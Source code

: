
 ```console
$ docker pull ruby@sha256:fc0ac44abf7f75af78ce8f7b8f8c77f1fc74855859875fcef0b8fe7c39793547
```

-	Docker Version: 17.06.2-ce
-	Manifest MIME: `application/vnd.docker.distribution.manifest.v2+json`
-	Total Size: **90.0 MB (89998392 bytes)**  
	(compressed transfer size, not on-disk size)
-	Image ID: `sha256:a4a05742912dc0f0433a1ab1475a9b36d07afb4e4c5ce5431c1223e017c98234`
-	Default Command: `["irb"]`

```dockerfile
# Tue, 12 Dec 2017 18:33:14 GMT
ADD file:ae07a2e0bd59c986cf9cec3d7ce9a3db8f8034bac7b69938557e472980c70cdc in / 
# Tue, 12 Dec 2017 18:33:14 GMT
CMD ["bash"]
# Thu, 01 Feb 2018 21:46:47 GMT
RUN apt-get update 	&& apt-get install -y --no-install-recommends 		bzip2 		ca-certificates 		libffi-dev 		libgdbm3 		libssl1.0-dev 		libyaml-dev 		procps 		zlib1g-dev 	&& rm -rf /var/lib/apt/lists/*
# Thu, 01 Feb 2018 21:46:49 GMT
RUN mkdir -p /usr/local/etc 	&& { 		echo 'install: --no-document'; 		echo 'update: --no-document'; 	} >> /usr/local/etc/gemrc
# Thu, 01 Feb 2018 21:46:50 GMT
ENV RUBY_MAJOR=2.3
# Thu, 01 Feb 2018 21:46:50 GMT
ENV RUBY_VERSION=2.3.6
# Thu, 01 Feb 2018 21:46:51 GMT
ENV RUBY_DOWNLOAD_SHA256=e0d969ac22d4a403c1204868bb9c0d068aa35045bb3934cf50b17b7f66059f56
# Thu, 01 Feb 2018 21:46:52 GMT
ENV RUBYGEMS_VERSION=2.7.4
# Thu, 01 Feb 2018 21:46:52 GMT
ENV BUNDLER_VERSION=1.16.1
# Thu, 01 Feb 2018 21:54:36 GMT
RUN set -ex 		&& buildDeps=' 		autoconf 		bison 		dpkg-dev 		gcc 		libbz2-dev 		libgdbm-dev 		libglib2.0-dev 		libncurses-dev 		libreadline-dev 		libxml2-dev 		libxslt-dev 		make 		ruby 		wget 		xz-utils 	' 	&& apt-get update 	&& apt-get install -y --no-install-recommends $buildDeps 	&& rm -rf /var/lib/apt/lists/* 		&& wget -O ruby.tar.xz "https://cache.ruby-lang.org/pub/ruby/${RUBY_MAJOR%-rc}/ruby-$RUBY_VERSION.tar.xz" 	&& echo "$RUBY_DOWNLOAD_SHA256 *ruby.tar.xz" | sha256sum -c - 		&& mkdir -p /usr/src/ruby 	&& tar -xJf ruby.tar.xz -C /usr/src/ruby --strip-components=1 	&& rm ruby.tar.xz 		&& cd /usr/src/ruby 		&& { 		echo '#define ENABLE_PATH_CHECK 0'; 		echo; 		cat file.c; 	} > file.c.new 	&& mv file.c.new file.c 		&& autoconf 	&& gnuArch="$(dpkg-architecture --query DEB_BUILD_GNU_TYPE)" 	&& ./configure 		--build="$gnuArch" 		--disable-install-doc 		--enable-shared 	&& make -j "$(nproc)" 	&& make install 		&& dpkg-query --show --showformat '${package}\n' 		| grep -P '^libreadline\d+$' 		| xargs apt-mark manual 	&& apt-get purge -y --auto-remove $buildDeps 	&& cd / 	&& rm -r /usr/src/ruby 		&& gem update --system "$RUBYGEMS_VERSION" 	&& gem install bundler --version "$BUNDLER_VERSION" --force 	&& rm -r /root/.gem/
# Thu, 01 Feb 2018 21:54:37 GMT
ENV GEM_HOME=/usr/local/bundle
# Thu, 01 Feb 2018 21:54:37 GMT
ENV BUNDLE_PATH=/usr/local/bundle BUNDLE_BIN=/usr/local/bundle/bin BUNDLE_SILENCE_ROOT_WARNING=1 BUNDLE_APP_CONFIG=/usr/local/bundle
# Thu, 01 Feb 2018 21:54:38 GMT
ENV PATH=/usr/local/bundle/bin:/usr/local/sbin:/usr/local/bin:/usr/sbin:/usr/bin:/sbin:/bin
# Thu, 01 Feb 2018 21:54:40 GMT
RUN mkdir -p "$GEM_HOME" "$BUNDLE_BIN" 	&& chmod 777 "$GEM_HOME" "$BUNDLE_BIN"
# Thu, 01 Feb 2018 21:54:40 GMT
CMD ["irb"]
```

——————

About this exercise –
Each line containing "local" belongs in the answer; pick these out of the material and copy them.

Solution for this exercise –
RUN mkdir -p /usr/local/etc 	&& { 		echo 'install: --no-document'; 		echo 'update: --no-document'; 	} >> /usr/local/etc/gemrc
ENV GEM_HOME=/usr/local/bundle
ENV BUNDLE_PATH=/usr/local/bundle BUNDLE_BIN=/usr/local/bundle/bin BUNDLE_SILENCE_ROOT_WARNING=1 BUNDLE_APP_CONFIG=/usr/local/bundle
ENV PATH=/usr/local/bundle/bin:/usr/local/sbin:/usr/local/bin:/usr/sbin:/usr/bin:/sbin:/bin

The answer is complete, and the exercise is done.